Can and will New Mexico go forward with executions even after its death penalty repeal?

I am pretty sure that New Jersey's legislative repeal of its death penalty included a provision for commuting the sentences for those Garden State defendants already sent to death row.  But, according to this local article, folks in New Mexico are talking about still carrying out previously-imposed death sentences despite the abolition of capital punishment there:

Gov. Bill Richardson may have signed into law a repeal of the death penalty, but that doesn’t mean the two men on New Mexico’s death row will see their sentences converted to life without parole.

Richardson told news reporters Wednesday during a news conference,“I will not commute their sentences.” “Those are past legal issues. In fact, they would probably get off easier with life imprisonment,” Richardson added.

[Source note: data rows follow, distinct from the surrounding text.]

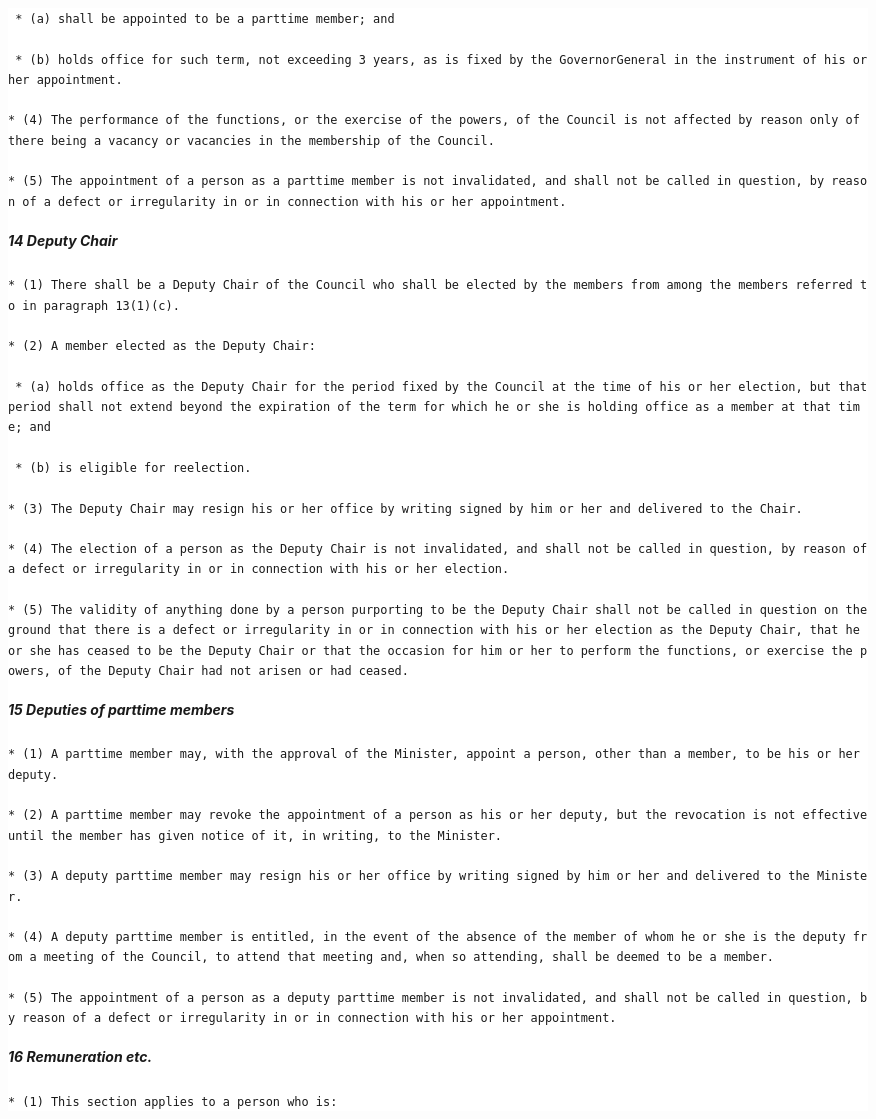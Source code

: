      * (a) shall be appointed to be a parttime member; and

     * (b) holds office for such term, not exceeding 3 years, as is fixed by the GovernorGeneral in the instrument of his or her appointment.

    * (4) The performance of the functions, or the exercise of the powers, of the Council is not affected by reason only of there being a vacancy or vacancies in the membership of the Council.

    * (5) The appointment of a person as a parttime member is not invalidated, and shall not be called in question, by reason of a defect or irregularity in or in connection with his or her appointment.

##### 14  Deputy Chair

    * (1) There shall be a Deputy Chair of the Council who shall be elected by the members from among the members referred to in paragraph 13(1)(c).

    * (2) A member elected as the Deputy Chair:

     * (a) holds office as the Deputy Chair for the period fixed by the Council at the time of his or her election, but that period shall not extend beyond the expiration of the term for which he or she is holding office as a member at that time; and

     * (b) is eligible for reelection.

    * (3) The Deputy Chair may resign his or her office by writing signed by him or her and delivered to the Chair.

    * (4) The election of a person as the Deputy Chair is not invalidated, and shall not be called in question, by reason of a defect or irregularity in or in connection with his or her election.

    * (5) The validity of anything done by a person purporting to be the Deputy Chair shall not be called in question on the ground that there is a defect or irregularity in or in connection with his or her election as the Deputy Chair, that he or she has ceased to be the Deputy Chair or that the occasion for him or her to perform the functions, or exercise the powers, of the Deputy Chair had not arisen or had ceased.

##### 15  Deputies of parttime members

    * (1) A parttime member may, with the approval of the Minister, appoint a person, other than a member, to be his or her deputy.

    * (2) A parttime member may revoke the appointment of a person as his or her deputy, but the revocation is not effective until the member has given notice of it, in writing, to the Minister.

    * (3) A deputy parttime member may resign his or her office by writing signed by him or her and delivered to the Minister.

    * (4) A deputy parttime member is entitled, in the event of the absence of the member of whom he or she is the deputy from a meeting of the Council, to attend that meeting and, when so attending, shall be deemed to be a member.

    * (5) The appointment of a person as a deputy parttime member is not invalidated, and shall not be called in question, by reason of a defect or irregularity in or in connection with his or her appointment.

##### 16  Remuneration etc.

    * (1) This section applies to a person who is:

The law Richardson signed goes into effect in July 1 and doesn’t apply to crimes that occurred prior to that, meaning that New Mexico still technically has a death penalty. Richardson also surprised some reporters Wednesday when, moments after signing the repeal into law, he said he remained convinced of his initial statement when Michael Paul Astorga was arrested for killing Bernalillo County Sheriff’s deputy James McCrane Jr. McCrane’s parents pleaded with Richardson to not sign the repeal. “For the record, when this crime was committed I felt that Astorga was deserving of the death penalty and I still do,” Richardson said.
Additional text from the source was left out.